Available data START

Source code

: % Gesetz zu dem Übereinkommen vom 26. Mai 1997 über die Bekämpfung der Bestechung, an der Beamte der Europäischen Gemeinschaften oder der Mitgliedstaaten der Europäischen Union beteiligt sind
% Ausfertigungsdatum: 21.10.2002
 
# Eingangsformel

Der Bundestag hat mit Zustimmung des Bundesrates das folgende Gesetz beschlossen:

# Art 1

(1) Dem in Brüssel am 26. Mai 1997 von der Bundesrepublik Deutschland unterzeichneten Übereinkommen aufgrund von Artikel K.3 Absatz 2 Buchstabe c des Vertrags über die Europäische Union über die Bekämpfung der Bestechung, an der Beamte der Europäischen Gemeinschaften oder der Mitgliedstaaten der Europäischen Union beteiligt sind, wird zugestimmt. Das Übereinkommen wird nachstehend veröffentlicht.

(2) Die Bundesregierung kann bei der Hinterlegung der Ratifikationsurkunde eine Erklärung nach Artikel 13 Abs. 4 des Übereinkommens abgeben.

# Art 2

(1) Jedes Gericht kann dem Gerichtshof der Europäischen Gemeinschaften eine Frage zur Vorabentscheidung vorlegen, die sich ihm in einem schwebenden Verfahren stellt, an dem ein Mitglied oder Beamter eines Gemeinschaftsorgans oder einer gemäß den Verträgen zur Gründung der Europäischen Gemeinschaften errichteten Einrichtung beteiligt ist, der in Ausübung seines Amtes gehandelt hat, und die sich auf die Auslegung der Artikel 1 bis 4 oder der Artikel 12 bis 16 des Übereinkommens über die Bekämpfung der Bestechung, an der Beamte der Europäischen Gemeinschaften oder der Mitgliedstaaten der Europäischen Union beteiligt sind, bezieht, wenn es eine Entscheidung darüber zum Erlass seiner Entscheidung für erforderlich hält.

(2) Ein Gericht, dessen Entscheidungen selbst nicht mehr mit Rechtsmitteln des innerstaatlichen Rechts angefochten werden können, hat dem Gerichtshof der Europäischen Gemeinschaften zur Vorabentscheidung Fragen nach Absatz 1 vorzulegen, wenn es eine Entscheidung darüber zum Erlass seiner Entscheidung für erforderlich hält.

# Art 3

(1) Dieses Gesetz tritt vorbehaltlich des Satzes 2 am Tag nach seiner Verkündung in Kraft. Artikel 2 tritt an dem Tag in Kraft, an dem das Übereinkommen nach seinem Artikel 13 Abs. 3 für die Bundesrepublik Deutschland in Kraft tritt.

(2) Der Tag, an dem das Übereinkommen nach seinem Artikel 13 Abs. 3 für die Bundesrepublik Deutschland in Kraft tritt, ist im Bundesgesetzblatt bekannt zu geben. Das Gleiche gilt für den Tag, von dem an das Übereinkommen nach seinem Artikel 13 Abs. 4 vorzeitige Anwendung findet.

Available data END

Transcribe every record above exactly.

Source code

: % Gesetz zu dem Übereinkommen vom 26. Mai 1997 über die Bekämpfung der Bestechung, an der Beamte der Europäischen Gemeinschaften oder der Mitgliedstaaten der Europäischen Union beteiligt sind
% Ausfertigungsdatum: 21.10.2002
 
# Eingangsformel

Der Bundestag hat mit Zustimmung des Bundesrates das folgende Gesetz beschlossen:

# Art 1

(1) Dem in Brüssel am 26. Mai 1997 von der Bundesrepublik Deutschland unterzeichneten Übereinkommen aufgrund von Artikel K.3 Absatz 2 Buchstabe c des Vertrags über die Europäische Union über die Bekämpfung der Bestechung, an der Beamte der Europäischen Gemeinschaften oder der Mitgliedstaaten der Europäischen Union beteiligt sind, wird zugestimmt. Das Übereinkommen wird nachstehend veröffentlicht.

(2) Die Bundesregierung kann bei der Hinterlegung der Ratifikationsurkunde eine Erklärung nach Artikel 13 Abs. 4 des Übereinkommens abgeben.

# Art 2

(1) Jedes Gericht kann dem Gerichtshof der Europäischen Gemeinschaften eine Frage zur Vorabentscheidung vorlegen, die sich ihm in einem schwebenden Verfahren stellt, an dem ein Mitglied oder Beamter eines Gemeinschaftsorgans oder einer gemäß den Verträgen zur Gründung der Europäischen Gemeinschaften errichteten Einrichtung beteiligt ist, der in Ausübung seines Amtes gehandelt hat, und die sich auf die Auslegung der Artikel 1 bis 4 oder der Artikel 12 bis 16 des Übereinkommens über die Bekämpfung der Bestechung, an der Beamte der Europäischen Gemeinschaften oder der Mitgliedstaaten der Europäischen Union beteiligt sind, bezieht, wenn es eine Entscheidung darüber zum Erlass seiner Entscheidung für erforderlich hält.

(2) Ein Gericht, dessen Entscheidungen selbst nicht mehr mit Rechtsmitteln des innerstaatlichen Rechts angefochten werden können, hat dem Gerichtshof der Europäischen Gemeinschaften zur Vorabentscheidung Fragen nach Absatz 1 vorzulegen, wenn es eine Entscheidung darüber zum Erlass seiner Entscheidung für erforderlich hält.

# Art 3

(1) Dieses Gesetz tritt vorbehaltlich des Satzes 2 am Tag nach seiner Verkündung in Kraft. Artikel 2 tritt an dem Tag in Kraft, an dem das Übereinkommen nach seinem Artikel 13 Abs. 3 für die Bundesrepublik Deutschland in Kraft tritt.

(2) Der Tag, an dem das Übereinkommen nach seinem Artikel 13 Abs. 3 für die Bundesrepublik Deutschland in Kraft tritt, ist im Bundesgesetzblatt bekannt zu geben. Das Gleiche gilt für den Tag, von dem an das Übereinkommen nach seinem Artikel 13 Abs. 4 vorzeitige Anwendung findet.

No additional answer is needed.